O Brasil na encruzilhada da História
O cenário nacional está polarizado. Do ponto de vista da política e dos costumes, o Brasil caminha entre extremos. Por aqui, porém, nesse momento, a tal polarização não obedece a lógica do “ou tudo, ou nada”, não há referenciais muito claros e bem definidos. Há uma zona cinzenta entre os polos, onde bandeiras se confundem e pessoas se perdem. Há, apenas, uma disputa de poder e de discursos.
Essa confusão, por paradoxal que pareça, cria um estado de anomia e de apatia. De um lado, a sensação de que não há marcadores seguros para orientar a vida, de outro o sentimento de que não vale a pena se entregar a uma reflexão e a uma prática efetivamente transformadoras.
Por aqui, a polarização segrega as pessoas em tribos antagônicas, mas não gera, mesmo entre os da mesma tribo, um espírito de solidariedade pública que as una em torno e em prol de determinados ideais. Direita e esquerda, liberais e conservadores, além de terem perdido suas definições clássicas, atendem muito mais a uma rotulação do que propriamente a uma visão de mundo propositiva para a sociedade.
É como se pudesse dizer que, infelizmente, nossa polarização é muito mais ético-espiritual e menos ideológico-programática. Em outras palavras, mesmo sem ter horizontes de pensamento e ação claros, optamos, ainda que inconscientemente, por nos dividirmos em facções de mútua agressão (potencializada pelas redes sociais).

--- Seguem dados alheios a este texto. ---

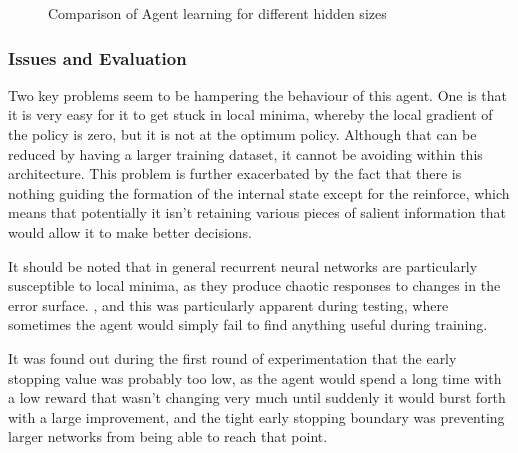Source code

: %
%
%

\begin{figure}
\centering

\caption{Comparison of Agent learning for different hidden sizes}
\label{fig:exp1rfo}
\end{figure}

\subsubsection{Issues and Evaluation} %


Two key problems seem to be hampering the behaviour of this agent. One is that it is very easy for it to get stuck in local minima, whereby the local gradient of the policy is zero, but it is not at the optimum policy. Although that can be reduced by having a larger training dataset, it cannot be avoiding within this architecture. This problem is further exacerbated by the fact that there is nothing guiding the formation of the internal state except for the reinforce, which means that potentially it isn't retaining various pieces of salient information that would allow it to make better decisions.

It should be noted that in general recurrent neural networks are particularly susceptible to local minima, as they produce chaotic responses to changes in the error surface. \cite{Cuéllar2006}, and this was particularly apparent during testing, where sometimes the agent would simply fail to find anything useful during training. %

It was found out during the first round of experimentation that the early stopping value was probably too low, as the agent would spend a long time with a low reward that wasn't changing very much until suddenly it would burst forth with a large improvement, and the tight early stopping boundary was preventing larger networks from being able to reach that point.

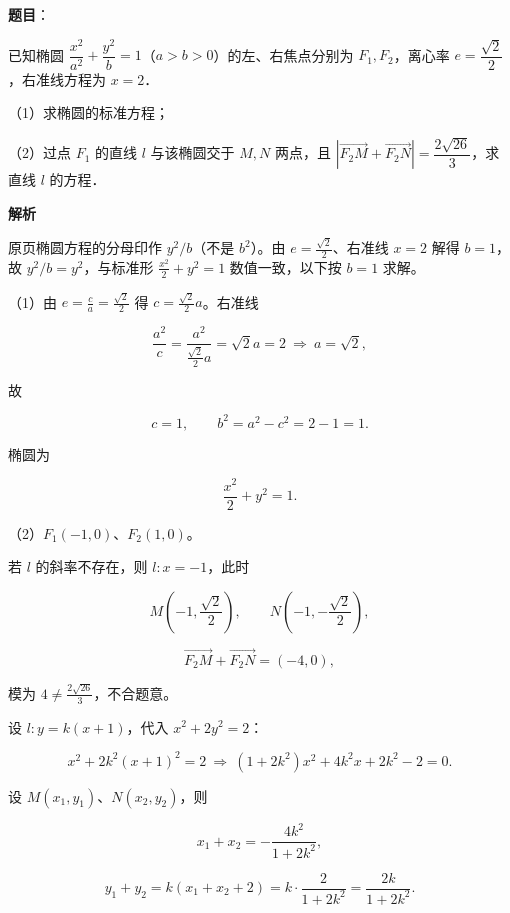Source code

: \begin{answer}

\textbf{题目}：

已知椭圆 $\dfrac{x^2}{a^2}+\dfrac{y^2}{b}=1$（$a>b>0$）的左、右焦点分别为 $F_1,F_2$，离心率 $e=\dfrac{\sqrt2}{2}$，右准线方程为 $x=2$．

（1）求椭圆的标准方程；

（2）过点 $F_1$ 的直线 $l$ 与该椭圆交于 $M,N$ 两点，且 $\left|\overrightarrow{F_2M}+\overrightarrow{F_2N}\right|=\dfrac{2\sqrt{26}}{3}$，求直线 $l$ 的方程．

\textbf{解析}

\begin{gktip}
原页椭圆方程的分母印作 $y^2/b$（不是 $b^2$）。由 $e=\frac{\sqrt2}{2}$、右准线 $x=2$ 解得 $b=1$，故 $y^2/b=y^2$，与标准形 $\frac{x^2}{2}+y^2=1$ 数值一致，以下按 $b=1$ 求解。
\end{gktip}

（1）由 $e=\frac ca=\frac{\sqrt2}{2}$ 得 $c=\frac{\sqrt2}{2}a$。右准线

\nopagebreak[4]
\[\frac{a^2}{c}=\frac{a^2}{\frac{\sqrt2}{2}a}=\sqrt2a=2\ \Longrightarrow\ a=\sqrt2,\]

故

\nopagebreak[4]
\[c=1,\qquad b^2=a^2-c^2=2-1=1 .\]

椭圆为

\nopagebreak[4]
\[\frac{x^2}{2}+y^2=1 .\]

（2）$F_1(-1,0)$、$F_2(1,0)$。

若 $l$ 的斜率不存在，则 $l:x=-1$，此时

\nopagebreak[4]
\[M\left(-1,\frac{\sqrt2}{2}\right),\qquad N\left(-1,-\frac{\sqrt2}{2}\right),\]

\nopagebreak[4]
\[\overrightarrow{F_2M}+\overrightarrow{F_2N}=(-4,0),\]

模为 $4\neq\frac{2\sqrt{26}}{3}$，不合题意。

设 $l:y=k(x+1)$，代入 $x^2+2y^2=2$：

\nopagebreak[4]
\[x^2+2k^2(x+1)^2=2\ \Longrightarrow\ (1+2k^2)x^2+4k^2x+2k^2-2=0 .\]

设 $M(x_1,y_1)$、$N(x_2,y_2)$，则

\nopagebreak[4]
\[x_1+x_2=-\frac{4k^2}{1+2k^2},\]

\nopagebreak[4]
\[y_1+y_2=k(x_1+x_2+2)=k\cdot\frac{2}{1+2k^2}=\frac{2k}{1+2k^2}.\]


\end{answer}
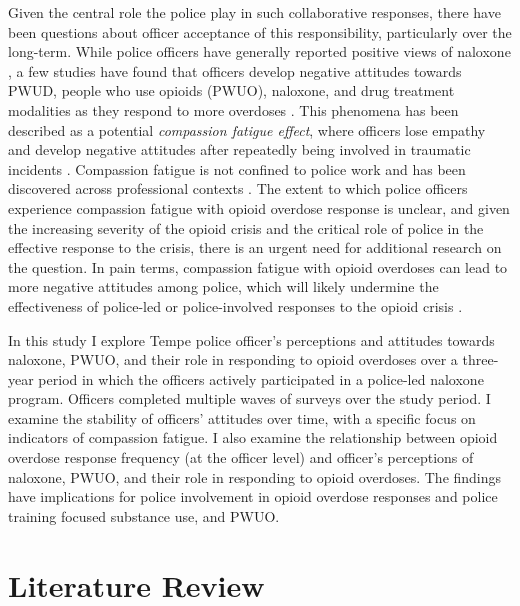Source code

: Given the central role the police play in such collaborative responses, there have been questions about officer acceptance of this responsibility, particularly over the long-term. While police officers have generally reported positive views of naloxone \parencite{purviance_law_2017, pourtaher_naloxone_2022, wagner_training_2016, white_narcan_2021}, a few studies have found that officers develop negative attitudes towards PWUD, people who use opioids (PWUO), naloxone, and drug treatment modalities as they respond to more overdoses \parencite{carroll_knowledge_2020, murphy_police_2020, murphy_police_2021}. This phenomena has been described as a potential \textit{compassion fatigue effect}, where officers lose empathy and develop negative attitudes after repeatedly being involved in traumatic incidents \parencite{figley_compassion_1995, figley_treating_2002}. Compassion fatigue is not confined to police work and has been discovered across professional contexts \parencite{adams_compassion_2006}. The extent to which police officers experience compassion fatigue with opioid overdose response is unclear, and given the increasing severity of the opioid crisis and the critical role of police in the effective response to the crisis, there is an urgent need for additional research on the question. In pain terms, compassion fatigue with opioid overdoses can lead to more negative attitudes among police, which will likely undermine the effectiveness of police-led or police-involved responses to the opioid crisis \parencite{winstanley_bell_2020}.

In this study I explore Tempe police officer's perceptions and attitudes towards naloxone, PWUO, and their role in responding to opioid overdoses over a three-year period in which the officers actively participated in a police-led naloxone program. Officers completed multiple waves of surveys over the study period. I examine the stability of officers’ attitudes over time, with a specific focus on indicators of compassion fatigue. I also examine the relationship between opioid overdose response frequency (at the officer level) and officer's perceptions of naloxone, PWUO, and their role in responding to opioid overdoses. The findings have implications for police involvement in opioid overdose responses and police training focused substance use, and PWUO.

\section{\centering Literature Review}
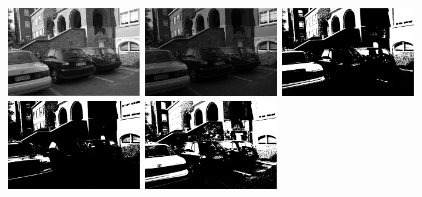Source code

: \documentclass[conference,compsoc]{IEEEtran}
\begin{document}
\begin{figure}[htb]

\begin{minipage}[b]{.48\linewidth}
  \centering
  \centerline{\includegraphics[width=3.5cm]{leuven1}}
\end{minipage}
\hfill
\begin{minipage}[b]{0.48\linewidth}
  \centering
  \centerline{\includegraphics[width=3.5cm]{leuven4}}
\end{minipage}
\hfill
\begin{minipage}[b]{0.48\linewidth}
  \centering
  \centerline{\includegraphics[width=3.5cm]{leuven1_otsu}}
\end{minipage}
\begin{minipage}[b]{.48\linewidth}
  \centering
  \centerline{\includegraphics[width=3.5cm]{leuven4_otsu}}
\end{minipage}
\hfill
\begin{minipage}[b]{0.48\linewidth}
  \centering
  \centerline{\includegraphics[width=3.5cm]{leuven1_numcc}}

\end{minipage}
\end{figure}
\end{document}
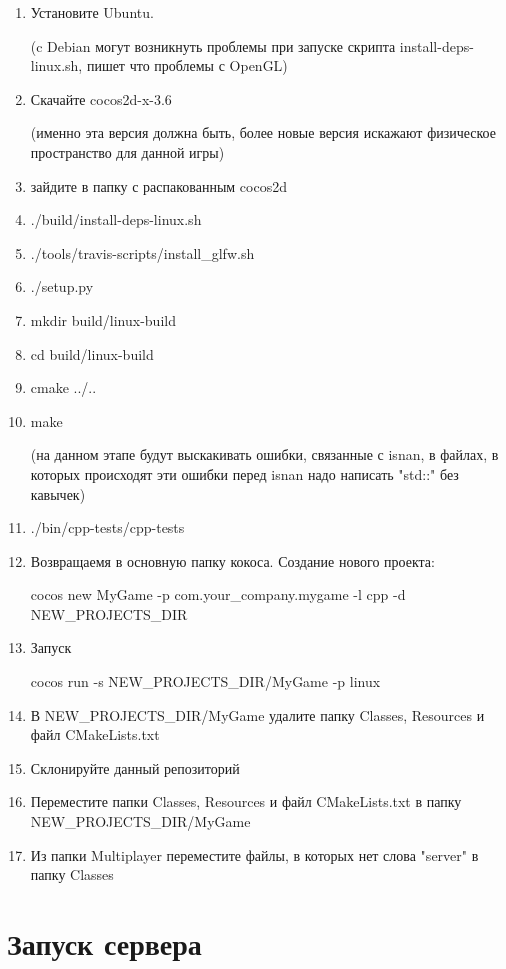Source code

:\begin{enumerate}
\item Установите Ubuntu. 

(c Debian могут возникнуть проблемы при запуске скрипта install-deps-linux.sh, пишет что проблемы с OpenGL)

\item Скачайте cocos2d-x-3.6 

(именно эта версия должна быть, более новые версия искажают физическое пространство для данной игры) 

\item зайдите в папку с распакованным cocos2d 
\item  ./build/install-deps-linux.sh
\item  ./tools/travis-scripts/install\_glfw.sh
\item  ./setup.py
\item  mkdir build/linux-build 
\item  cd build/linux-build 
\item  cmake ../.. 
\item  make 

(на данном этапе будут выскакивать ошибки, связанные с isnan, в файлах, в которых происходят эти ошибки перед isnan надо написать "std::" без кавычек) 

\item  ./bin/cpp-tests/cpp-tests 

\item  Возвращаемя в основную папку кокоса. Создание нового проекта:

cocos new MyGame -p com.your\_company.mygame -l cpp -d NEW\_PROJECTS\_DIR 

\item  Запуск 

cocos run -s NEW\_PROJECTS\_DIR/MyGame -p linux 

\item В NEW\_PROJECTS\_DIR/MyGame удалите папку Classes, Resources и файл CMakeLists.txt 
\item Склонируйте данный репозиторий 
\item Переместите папки Classes, Resources и файл CMakeLists.txt в папку NEW\_PROJECTS\_DIR/MyGame 
\item Из папки Multiplayer переместите файлы, в которых нет слова "server" в папку Classes
\end{enumerate}

\section{Запуск сервера}

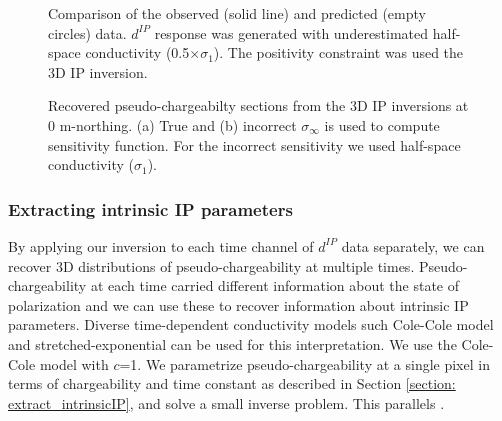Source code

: \documentclass[extra,mreferee]{gji}
\newcommand{\siginf}{\sigma_\infty}
\newcommand{\dip}{d^{IP}}
\begin{document}
\begin{figure}
  \caption{Comparison of the observed (solid line) and predicted (empty circles) data. $\dip$ response was generated with underestimated half-space conductivity (0.5$\times \sigma_1$). The positivity constraint was used the 3D IP inversion.}
  \label{F:Reg_obspred}
\end{figure}

\begin{figure}
  \caption{Recovered pseudo-chargeabilty sections from the 3D IP inversions at 0 m-northing.  (a) True and (b) incorrect $\siginf$ is used to compute sensitivity function. For the incorrect sensitivity we used half-space conductivity ($\sigma_1$).}
  \label{F:True_vs_approx_sensitivity}
\end{figure}
\clearpage

\subsubsection{Extracting intrinsic IP parameters}
By applying our inversion to each time channel of $\dip$ data separately, we can recover 3D distributions of pseudo-chargeability at multiple times. 
Pseudo-chargeability at each time carried different information about the state of polarization and we can use these to recover information about intrinsic IP parameters. 
Diverse time-dependent conductivity models such Cole-Cole model and stretched-exponential can be used for this interpretation.
We use the Cole-Cole model with $c$=1. 
We parametrize pseudo-chargeability at a single pixel in terms of chargeability and time constant as described in Section \ref{section: extract_intrinsicIP}, and solve a small inverse problem. This parallels \cite[]{Yuval1997,Hordt2006}.
\end{document}
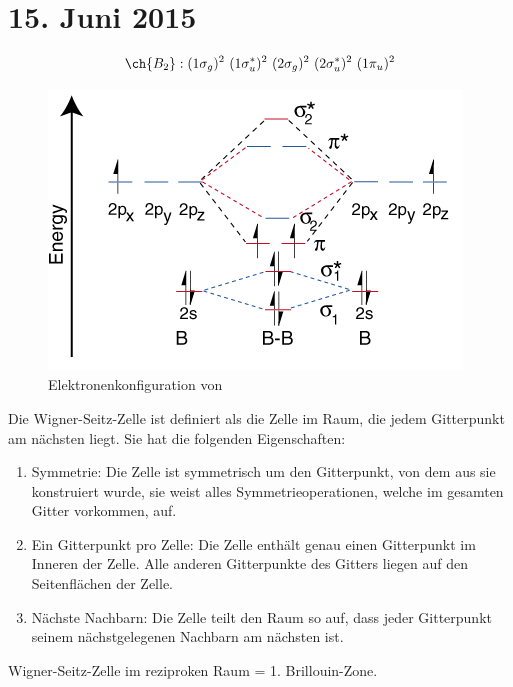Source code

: \section{15. Juni 2015}

\label{q:31}

\[\ch{B_2} : (1\sigma_g)^2 ~ (1\sigma_u^*)^2 ~ (2\sigma_g)^2 ~ (2\sigma_u^*)^2 ~ (1\pi_u)^2\]

\begin{figure}[H]
    \centering
    \begin{samepage}
        \includegraphics[width=0.8\linewidth]{resources/15-06-2015/b2.PNG}
        \caption{Elektronenkonfiguration von }
    \end{samepage}
\end{figure}

\label{q:32}

\label{q:33}

Die Wigner-Seitz-Zelle ist definiert als die Zelle im Raum, die jedem Gitterpunkt am nächsten 
liegt. Sie hat die folgenden Eigenschaften:
\begin{enumerate}
    \item Symmetrie: Die Zelle ist symmetrisch um den Gitterpunkt, von dem aus sie konstruiert wurde, sie weist alles Symmetrieoperationen, welche im gesamten Gitter vorkommen, auf. 
    \item Ein Gitterpunkt pro Zelle: Die Zelle enthält genau einen Gitterpunkt im Inneren der Zelle. Alle anderen Gitterpunkte des Gitters liegen auf den Seitenflächen der Zelle.
    \item Nächste Nachbarn: Die Zelle teilt den Raum so auf, dass jeder Gitterpunkt seinem nächstgelegenen Nachbarn am nächsten ist. %
\end{enumerate}
Wigner-Seitz-Zelle im reziproken Raum = 1. Brillouin-Zone.

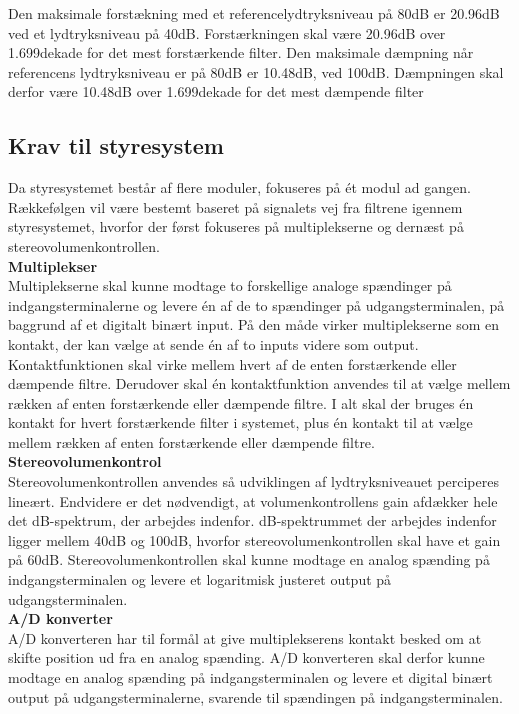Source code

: Den maksimale forstækning med et referencelydtryksniveau på 80dB er 20.96dB ved et lydtryksniveau på 40dB. Forstærkningen skal være 20.96dB over 1.699dekade for det mest forstærkende filter. Den maksimale dæmpning når referencens lydtryksniveau er på 80dB er 10.48dB, ved 100dB. Dæmpningen skal derfor være 10.48dB over 1.699dekade for det mest dæmpende filter\\ 

\subsection{Krav til styresystem}
\label{Systemkrav_Styresystem}
%
Da styresystemet består af flere moduler, fokuseres på ét modul ad gangen. Rækkefølgen vil være bestemt baseret på signalets vej fra filtrene igennem styresystemet, hvorfor der først fokuseres på multiplekserne og dernæst på stereovolumenkontrollen.\\
\blankline	
\textbf{Multiplekser}\\
Multiplekserne skal kunne modtage to forskellige analoge spændinger på indgangsterminalerne og levere én af de to spændinger på udgangsterminalen, på baggrund af et digitalt binært input. På den måde virker multiplekserne som en kontakt, der kan vælge at sende én af to inputs videre som output. Kontaktfunktionen skal virke mellem hvert af de enten forstærkende eller dæmpende filtre. Derudover skal én kontaktfunktion anvendes til at vælge mellem rækken af enten forstærkende eller dæmpende filtre. I alt skal der bruges én kontakt for hvert forstærkende filter i systemet, plus én kontakt til at vælge mellem rækken af enten forstærkende eller dæmpende filtre.\\         
\blankline
%
\textbf{Stereovolumenkontrol}\\
Stereovolumenkontrollen anvendes så udviklingen af lydtryksniveauet perciperes lineært. Endvidere er det nødvendigt, at volumenkontrollens gain afdækker hele det dB-spektrum, der arbejdes indenfor. dB-spektrummet der arbejdes indenfor ligger mellem 40dB og 100dB, hvorfor stereovolumenkontrollen skal have et gain på 60dB. Stereovolumenkontrollen skal kunne modtage en analog spænding på indgangsterminalen og levere et logaritmisk justeret output på udgangsterminalen.\\
\blankline 
%
\textbf{A/D konverter}\\
A/D konverteren har til formål at give multiplekserens kontakt besked om at skifte position ud fra en analog spænding. A/D konverteren skal derfor kunne modtage en analog spænding på indgangsterminalen og levere et digital binært output på udgangsterminalerne, svarende til spændingen på indgangsterminalen. 
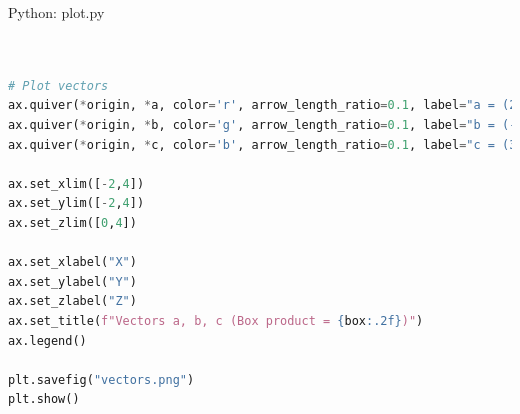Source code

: \documentclass{beamer}
\numberwithin{equation}{section}
\theoremstyle{remark}
\begin{document}
\begin{frame}[fragile]{Python: plot.py}
\begin{lstlisting}[language=Python]


# Plot vectors
ax.quiver(*origin, *a, color='r', arrow_length_ratio=0.1, label="a = (2,1,3)")
ax.quiver(*origin, *b, color='g', arrow_length_ratio=0.1, label="b = (-1,2,1)")
ax.quiver(*origin, *c, color='b', arrow_length_ratio=0.1, label="c = (3,1,2)")

ax.set_xlim([-2,4])
ax.set_ylim([-2,4])
ax.set_zlim([0,4])

ax.set_xlabel("X")
ax.set_ylabel("Y")
ax.set_zlabel("Z")
ax.set_title(f"Vectors a, b, c (Box product = {box:.2f})")
ax.legend()

plt.savefig("vectors.png")
plt.show()


\end{lstlisting}
\end{frame}
\end{document}
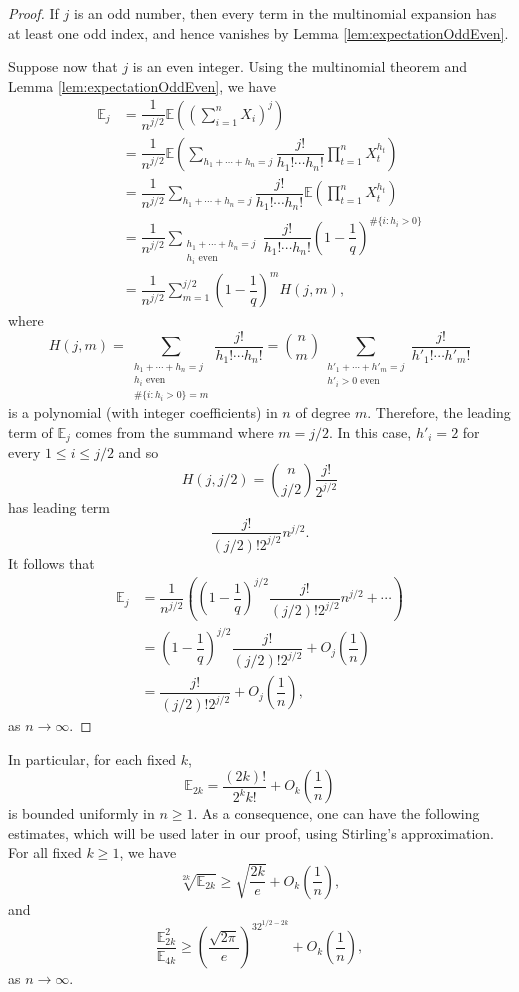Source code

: \documentclass{amsart}
\theoremstyle{plain}
\theoremstyle{definition}
\newcommand{\EE}{\mathbb{E}}
\begin{document}
\begin{proof}
If $j$ is an odd number, then every term in the multinomial expansion has at least one odd index, and hence vanishes by Lemma \ref{lem:expectationOddEven}.

Suppose now that $j$ is an even integer. Using the multinomial theorem and Lemma \ref{lem:expectationOddEven}, we have
\[
\begin{split}
\EE_j
&=\dfrac{1}{n^{j/2}}\EE\left(\left(\sum_{i=1}^nX_i\right)^j\right)\\
&=\dfrac{1}{n^{j/2}}\EE\left(\sum_{h_1+\cdots+h_n=j}\dfrac{j!}{h_1!\cdots{h_n!}}\prod_{t=1}^nX_t^{h_t}\right)\\
&=\dfrac{1}{n^{j/2}}\sum_{h_1+\cdots+h_n=j}\dfrac{j!}{h_1!\cdots{h_n!}}\EE\left(\prod_{t=1}^nX_t^{h_t}\right)\\
&=\dfrac{1}{n^{j/2}}\sum_{\substack{h_1+\cdots+h_n=j\\h_i\text{ even}}}\dfrac{j!}{h_1!\cdots{h_n!}}\left(1-\dfrac{1}{q}\right)^{\#\{i:h_i>0\}}\\
&=\dfrac{1}{n^{j/2}}\sum_{m=1}^{j/2}\left(1-\dfrac{1}{q}\right)^mH(j,m),
\end{split}
\]
where
\[
H(j,m)=\sum_{\substack{h_1+\cdots+h_n=j\\h_i\text{ even}\\\#\{i:h_i>0\}=m}}\dfrac{j!}{h_1!\cdots{h_n!}}=\binom{n}{m}\sum_{\substack{h'_1+\cdots+h'_m=j\\h'_i>0\text{ even}}}\dfrac{j!}{h'_1!\cdots{h'_m!}}
\]
is a polynomial (with integer coefficients) in $n$ of degree $m$. Therefore, the leading term of $\EE_j$ comes from the summand where $m=j/2$. In this case, $h'_i=2$ for every $1\leq{i}\leq{j/2}$ and so
\[
H(j,j/2)=\binom{n}{j/2}\dfrac{j!}{2^{j/2}}
\]
has leading term
\[
\dfrac{j!}{(j/2)!2^{j/2}}n^{j/2}.
\]
It follows that
\[
\begin{split}
\EE_j
&=\dfrac{1}{n^{j/2}}\left(\left(1-\dfrac{1}{q}\right)^{j/2}\dfrac{j!}{(j/2)!2^{j/2}}n^{j/2}+\cdots\right)\\
&=\left(1-\dfrac{1}{q}\right)^{j/2}\dfrac{j!}{(j/2)!2^{j/2}}+O_j\left(\dfrac{1}{n}\right)\\
&=\dfrac{j!}{(j/2)!2^{j/2}}+O_j\left(\dfrac{1}{n}\right),
\end{split}
\]
as $n\to\infty$.
\end{proof}

In particular, for each fixed $k$,
\[
\EE_{2k}=\dfrac{(2k)!}{2^kk!}+O_k\left(\dfrac{1}{n}\right)
\]
is bounded uniformly in $n\geq1$. As a consequence, one can have the following estimates, which will be used later in our proof, using Stirling's approximation. For all fixed $k\geq1$, we have
\begin{equation}
\label{eq:2kRootE_2k}
\sqrt[2k]{\EE_{2k}}\geq\sqrt{\dfrac{2k}{e}}+O_k\left(\dfrac1n\right),
\end{equation}
and
\begin{equation}
\label{eq:E2k^2OverE4k}
\dfrac{\EE_{2k}^2}{\EE_{4k}}\geq\left(\dfrac{\sqrt{2\pi}}{e}\right)^32^{1/2-2k}+O_k\left(\dfrac1n\right),
\end{equation}
as $n\to\infty$.
\end{document}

Os lampejos mínimos e excepcionais de competência no governo não se comparam nem ao que já tivemos de pior na história recente do país; os atos de resistência, por seu turno, nem de longe se equivalem mesmo a pior oposição que os últimos mandatários já experimentaram. Há uma lacuna abissal no poder constituído. Embora seja possível que seja essa, a crise permanente, a estratégia atual de poder, há aberta uma avenida de possibilidades para novos aproveitadores.
O país, mais uma vez, abandonou ao último plano o mais cruel e fundamental de seus problemas. A absoluta e absurda desigualdade econômica e social. Já se foi mais de um século e ainda patinamos na herança maldita da escravidão e sua abolição fajuta. Não conseguimos, como sociedade, superar honestamente essa chaga. Somos, ainda hoje, e reproduzimos, no cotidiano da vida particular e pública, a mesma lógica racista e segregacionista da nossa história colonial.
É como se o passado se mantivesse vivo, atuante e determinante na realidade brasileira. A imoral acumulação de riquezas e oportunidades nas mãos da ínfima minoria da população e a cruel situação de abandono das massas são o retrato mais fidedigno de nossa situação.
Por outro lado, abandonamos também e sequer nos ocupamos seriamente com os desafios tecnológicos e éticos do século XXI. Enquanto o mundo dito desenvolvido trata de tecnologia, inteligência artificial, algoritmos e era pós-industrial, nós ainda atolamos num país sem planejamento econômico de longo prazo, sem defesa das riquezas nacionais e sem garantia de direitos fundamentais elementares do cidadão. A sensação é que o Brasil optou por discutir e se ocupar com o secundário e por deixar de lado o fundamental.
A polarização é, por um lado, fruto da incapacidade de compreender o momento conturbado e crítico que experimentamos e, de outro, da inaptidão para enfrentá-lo e, na medida do que é necessário, transformá-lo. Isso é verdade para o cidadão comum que se deixa encantar (ou desesperar) pelos ruídos de uma crise cotidiana; mas é, também, estratégia de manutenção de poder daqueles que se beneficiam do caos. A crise é, de uma só vez, causa e consequência. Resulta dos conflitos do presente e da incapacidade de compreende-los; e é a semente cuidadosamente plantada para gerar o sentimento de desesperança. A melhor forma de manutenção do poder é desencantar a sociedade em relação à política. O discurso de combate à corrupção, por exemplo, atende exatamente a esse propósito.
Por isso tudo, é indispensável a recriação de uma educação que faça jus ao nome. Um ideário de civilização e um conjunto de práticas que inspirem os indivíduos, que desalojem as mentes e inquietem os corações. Algo que seja, a um só tempo, consciente, crítico, criativo e colaborativo. Que seja capaz de analisar a realidade e questioná-la, e que seja, coletivamente, capaz de indicar caminhos de superação.
Embora seja clichê, a única saída para uma sociedade na encruzilhada da história em que estamos é a educação. A única ferramenta capaz de, a um só tempo, ressignificar seu passado e reconstruir seu futuro.